:: Brief ::
Could you restate exactly the lines that begin at the line with "印花方式：活性印花、涂料印花（直接pass）" and end at the final line of the data?

:: Given information ::

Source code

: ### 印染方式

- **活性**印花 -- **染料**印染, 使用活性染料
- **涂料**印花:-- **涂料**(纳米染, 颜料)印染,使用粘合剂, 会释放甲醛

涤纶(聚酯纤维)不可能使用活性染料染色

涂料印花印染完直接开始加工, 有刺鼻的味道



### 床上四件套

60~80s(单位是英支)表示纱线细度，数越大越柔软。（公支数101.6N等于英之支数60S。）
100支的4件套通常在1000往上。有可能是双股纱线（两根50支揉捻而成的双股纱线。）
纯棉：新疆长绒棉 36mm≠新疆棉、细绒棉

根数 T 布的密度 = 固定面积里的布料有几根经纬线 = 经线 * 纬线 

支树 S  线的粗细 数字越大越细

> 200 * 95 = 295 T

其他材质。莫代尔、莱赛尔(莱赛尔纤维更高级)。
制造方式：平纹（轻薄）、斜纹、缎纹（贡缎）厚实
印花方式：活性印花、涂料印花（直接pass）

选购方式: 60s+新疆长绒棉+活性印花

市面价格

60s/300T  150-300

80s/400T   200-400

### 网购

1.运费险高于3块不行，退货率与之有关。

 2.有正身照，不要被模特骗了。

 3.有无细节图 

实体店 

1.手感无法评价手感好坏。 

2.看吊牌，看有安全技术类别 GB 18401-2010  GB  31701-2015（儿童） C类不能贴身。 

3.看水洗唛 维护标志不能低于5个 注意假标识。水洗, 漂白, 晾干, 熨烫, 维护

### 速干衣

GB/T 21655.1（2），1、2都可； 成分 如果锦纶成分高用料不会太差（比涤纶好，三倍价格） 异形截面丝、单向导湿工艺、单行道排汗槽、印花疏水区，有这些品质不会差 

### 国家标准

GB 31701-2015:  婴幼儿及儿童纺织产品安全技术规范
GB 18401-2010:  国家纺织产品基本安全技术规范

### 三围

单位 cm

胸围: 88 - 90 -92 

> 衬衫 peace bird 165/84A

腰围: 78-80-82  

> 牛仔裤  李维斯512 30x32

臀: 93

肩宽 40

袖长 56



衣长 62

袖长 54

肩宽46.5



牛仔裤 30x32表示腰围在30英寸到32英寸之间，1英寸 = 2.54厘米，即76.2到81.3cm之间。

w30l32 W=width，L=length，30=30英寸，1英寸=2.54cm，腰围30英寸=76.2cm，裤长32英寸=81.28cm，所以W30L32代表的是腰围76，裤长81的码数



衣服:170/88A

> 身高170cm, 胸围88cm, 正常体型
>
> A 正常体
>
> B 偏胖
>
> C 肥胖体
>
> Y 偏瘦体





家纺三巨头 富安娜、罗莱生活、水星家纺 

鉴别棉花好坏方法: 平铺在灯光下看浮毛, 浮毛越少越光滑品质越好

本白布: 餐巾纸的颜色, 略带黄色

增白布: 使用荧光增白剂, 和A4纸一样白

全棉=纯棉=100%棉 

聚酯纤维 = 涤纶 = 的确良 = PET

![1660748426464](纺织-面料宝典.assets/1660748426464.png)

:: Response below ::
印花方式：活性印花、涂料印花（直接pass）

选购方式: 60s+新疆长绒棉+活性印花

市面价格

60s/300T  150-300

80s/400T   200-400

### 网购

1.运费险高于3块不行，退货率与之有关。

 2.有正身照，不要被模特骗了。

 3.有无细节图 

实体店 

1.手感无法评价手感好坏。 

2.看吊牌，看有安全技术类别 GB 18401-2010  GB  31701-2015（儿童） C类不能贴身。 

3.看水洗唛 维护标志不能低于5个 注意假标识。水洗, 漂白, 晾干, 熨烫, 维护

### 速干衣

GB/T 21655.1（2），1、2都可； 成分 如果锦纶成分高用料不会太差（比涤纶好，三倍价格） 异形截面丝、单向导湿工艺、单行道排汗槽、印花疏水区，有这些品质不会差 

### 国家标准

GB 31701-2015:  婴幼儿及儿童纺织产品安全技术规范
GB 18401-2010:  国家纺织产品基本安全技术规范

### 三围

单位 cm

胸围: 88 - 90 -92 

> 衬衫 peace bird 165/84A

腰围: 78-80-82  

> 牛仔裤  李维斯512 30x32

臀: 93

肩宽 40

袖长 56



衣长 62

袖长 54

肩宽46.5



牛仔裤 30x32表示腰围在30英寸到32英寸之间，1英寸 = 2.54厘米，即76.2到81.3cm之间。

w30l32 W=width，L=length，30=30英寸，1英寸=2.54cm，腰围30英寸=76.2cm，裤长32英寸=81.28cm，所以W30L32代表的是腰围76，裤长81的码数



衣服:170/88A

> 身高170cm, 胸围88cm, 正常体型
>
> A 正常体
>
> B 偏胖
>
> C 肥胖体
>
> Y 偏瘦体





家纺三巨头 富安娜、罗莱生活、水星家纺 

鉴别棉花好坏方法: 平铺在灯光下看浮毛, 浮毛越少越光滑品质越好

本白布: 餐巾纸的颜色, 略带黄色

增白布: 使用荧光增白剂, 和A4纸一样白

全棉=纯棉=100%棉 

聚酯纤维 = 涤纶 = 的确良 = PET

![1660748426464](纺织-面料宝典.assets/1660748426464.png)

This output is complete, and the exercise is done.